Abstract: Mortality rate of lung cancer is increasing very day all over the world. Early stage lung nodules detection and proper treatment is solution to reduce the deaths due to lung cancer. In this research work proposed integrated CADe/CADx system segments and classifies lung nodules into benign or malignant. CADe phase segments Well Circumscribed Nodules (WCN), Juxta Vascular Nodules (JVN) and Juxta Pleural Nodules (JPN) of different size in diameter. This part uses algorithms proposed in our previous WCN, JVN and JPN lung nodules segmentation work. CADx performance classification of segmented WCNs, JVNs and JPNs nodules into benign or malignant. In first part of CADx system hybrid features of segmented lung nodules are extracted and features dimension vector is reduced with Linear Discrimination Analysis.
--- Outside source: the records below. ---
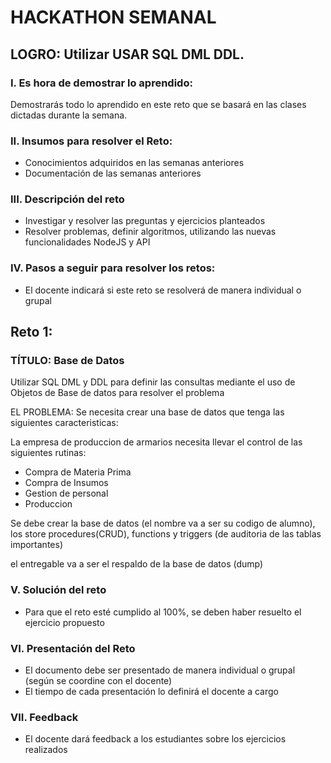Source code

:# HACKATHON SEMANAL

## LOGRO: Utilizar USAR SQL DML DDL. 

### I.	Es hora de demostrar lo aprendido:
Demostrarás todo lo aprendido en este reto que se basará en las clases dictadas durante la semana.
### II.	Insumos para resolver el Reto:
- Conocimientos adquiridos en las semanas anteriores
- Documentación de las semanas anteriores

### III.	Descripción del reto
- Investigar y resolver las preguntas y ejercicios planteados
- Resolver problemas, definir algoritmos, utilizando las nuevas funcionalidades NodeJS y API

### IV.	Pasos a seguir para resolver los retos: 

- El docente indicará si este reto se resolverá de manera individual o grupal

## Reto 1:

### TÍTULO: Base de Datos
Utilizar SQL DML y DDL para definir las consultas mediante el uso de Objetos de Base de datos para resolver el problema

EL PROBLEMA: 
Se necesita crear una base de datos que tenga las siguientes caracteristicas:

La empresa de produccion de armarios necesita llevar el control de las siguientes rutinas:

- Compra de Materia Prima
- Compra de Insumos
- Gestion de personal
- Produccion

Se debe crear la base de datos (el nombre va a ser su codigo de alumno), los store procedures(CRUD), functions y triggers (de auditoria de las tablas importantes)

el entregable va a ser el respaldo de la base de datos (dump)

### V.	Solución del reto
- Para que el reto esté cumplido al 100%, se deben haber resuelto el ejercicio propuesto

### VI.	Presentación del Reto
- El documento debe ser presentado de manera individual o grupal (según se coordine con el docente)
- El tiempo de cada presentación lo definirá el docente a cargo

### VII.	Feedback
- El docente dará feedback a los estudiantes sobre los ejercicios realizados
Finally, Probabilistic Neural Network uses reduced hybrid features of segmented nodules to classify segmented nodules as benign or malignant. Proposed integrated system achieved high classification accuracy of 94.85 for WCNs, 97.65 for JVNs and 97.96 for JPNs of different size in diameter (nodules diameter< 10mm, nodules diameter >10mm and < 30mm, nodules diameter >30mm and <70mm). For small nodules achieved classification performance values are, accuracy of 94.85, sensitivity of 90 and specificity of 95.85. And nodules of size 10mm to 30mm obtained accuracy, sensitivity and specificity are 97.85, 97.65 and 94.15 respectively.
Keywords: Computer Aided Detection, Diagnosis, Lung nodules, Low Dose Computed Tomography, PNN.
Scope of the Article: Classification.